| First Author | Zhang Q | Year | 2002 |
| Journal | Genomics | Volume | 80 |
| Issue | 5 | Pages | 473-81 |
| PubMed ID | 12408964 | Mgi Jnum | J:80092 |
| Mgi Id | MGI:2429793 | Citation | Zhang Q, et al. (2002) The nesprins are giant actin-binding proteins, orthologous to Drosophila melanogaster muscle protein MSP-300. Genomics 80(5):473-81 |
| abstractText | Nesprin-1 and nesprin-2 (also known as Syne-1 and Syne-2,) are large ( approximately 3300-residue) vertebrate proteins associated with emerin and lamin A at the nuclear envelope of muscle cells and other cell types.
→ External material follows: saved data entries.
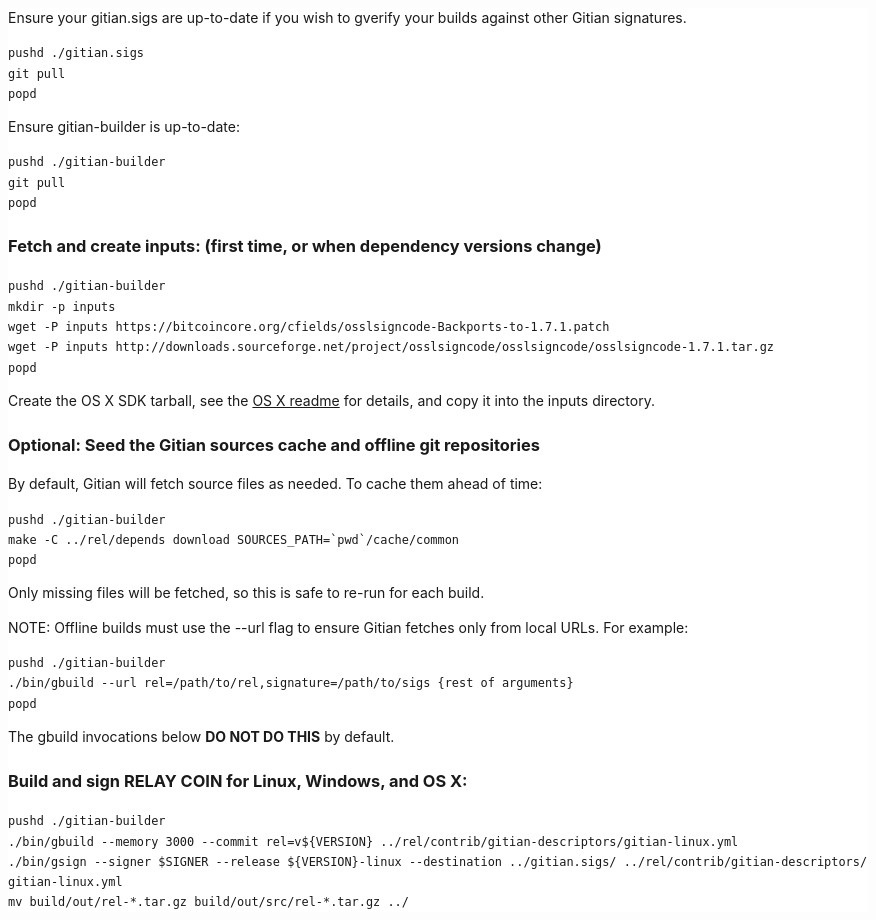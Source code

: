 Ensure your gitian.sigs are up-to-date if you wish to gverify your builds against other Gitian signatures.

    pushd ./gitian.sigs
    git pull
    popd

Ensure gitian-builder is up-to-date:

    pushd ./gitian-builder
    git pull
    popd

### Fetch and create inputs: (first time, or when dependency versions change)

    pushd ./gitian-builder
    mkdir -p inputs
    wget -P inputs https://bitcoincore.org/cfields/osslsigncode-Backports-to-1.7.1.patch
    wget -P inputs http://downloads.sourceforge.net/project/osslsigncode/osslsigncode/osslsigncode-1.7.1.tar.gz
    popd

Create the OS X SDK tarball, see the [OS X readme](README_osx.md) for details, and copy it into the inputs directory.

### Optional: Seed the Gitian sources cache and offline git repositories

By default, Gitian will fetch source files as needed. To cache them ahead of time:

    pushd ./gitian-builder
    make -C ../rel/depends download SOURCES_PATH=`pwd`/cache/common
    popd

Only missing files will be fetched, so this is safe to re-run for each build.

NOTE: Offline builds must use the --url flag to ensure Gitian fetches only from local URLs. For example:

    pushd ./gitian-builder
    ./bin/gbuild --url rel=/path/to/rel,signature=/path/to/sigs {rest of arguments}
    popd

The gbuild invocations below <b>DO NOT DO THIS</b> by default.

### Build and sign RELAY COIN  for Linux, Windows, and OS X:

    pushd ./gitian-builder
    ./bin/gbuild --memory 3000 --commit rel=v${VERSION} ../rel/contrib/gitian-descriptors/gitian-linux.yml
    ./bin/gsign --signer $SIGNER --release ${VERSION}-linux --destination ../gitian.sigs/ ../rel/contrib/gitian-descriptors/gitian-linux.yml
    mv build/out/rel-*.tar.gz build/out/src/rel-*.tar.gz ../
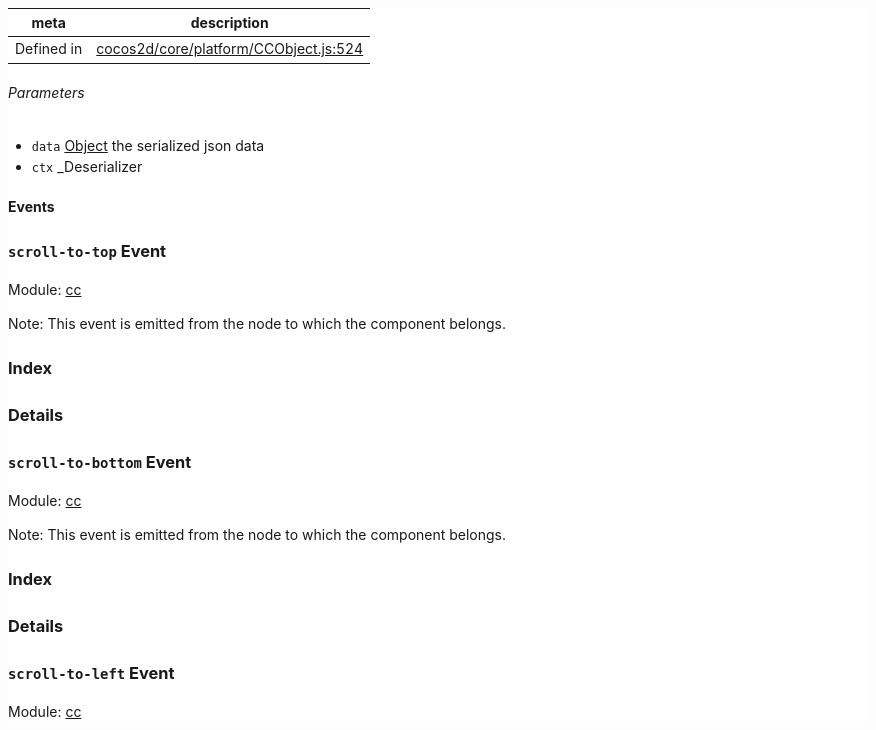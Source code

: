 | meta | description |
|------|-------------|
| Defined in | [cocos2d/core/platform/CCObject.js:524](https://github.com/cocos-creator/engine/blob/22ca6465effd8063cb95e509843b8bef3d880759/cocos2d/core/platform/CCObject.js#L524) |

###### Parameters
- `data` <a href="https://developer.mozilla.org/en/JavaScript/Reference/Global_Objects/Object" class="crosslink external" target="_blank">Object</a> the serialized json data
- `ctx` _Deserializer 




#### Events

### `scroll-to-top` Event



Module: [cc](../modules/cc.md)


Note: This event is emitted from the node to which the component belongs.


### Index







### Details




### `scroll-to-bottom` Event



Module: [cc](../modules/cc.md)


Note: This event is emitted from the node to which the component belongs.


### Index







### Details




### `scroll-to-left` Event



Module: [cc](../modules/cc.md)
We show that the previously described nesprins are short isoforms of giant proteins comprising an actin-binding amino-terminus connected to a carboxy-terminal klarsicht-related transmembrane domain by a massive ( approximately 6000-8000 amino acid) spectrin-like rod domain, making full-length nesprin-1, at one megadalton, the largest non-titin protein hitherto described in humans. We find that MSP-300, a 7000-residue Drosophila melanogaster protein whose disruption results in defects of muscle development, corresponds to the N-terminal two-thirds of the Drosophila nesprin ortholog. A nesprin-like protein is also encoded by the nematode genome. Moreover, we demonstrate that the larger isoforms of nesprin-1, like MSP-300, are localized to the sarcomeric Z-line of both skeletal and cardiac muscle. The recognition that a characteristic muscle-specific mutant phenotype in the fly results from a disruption of its nesprin ortholog reinforces the candidacy of the human proteins for involvement in genetic diseases of skeletal and cardiac muscle. |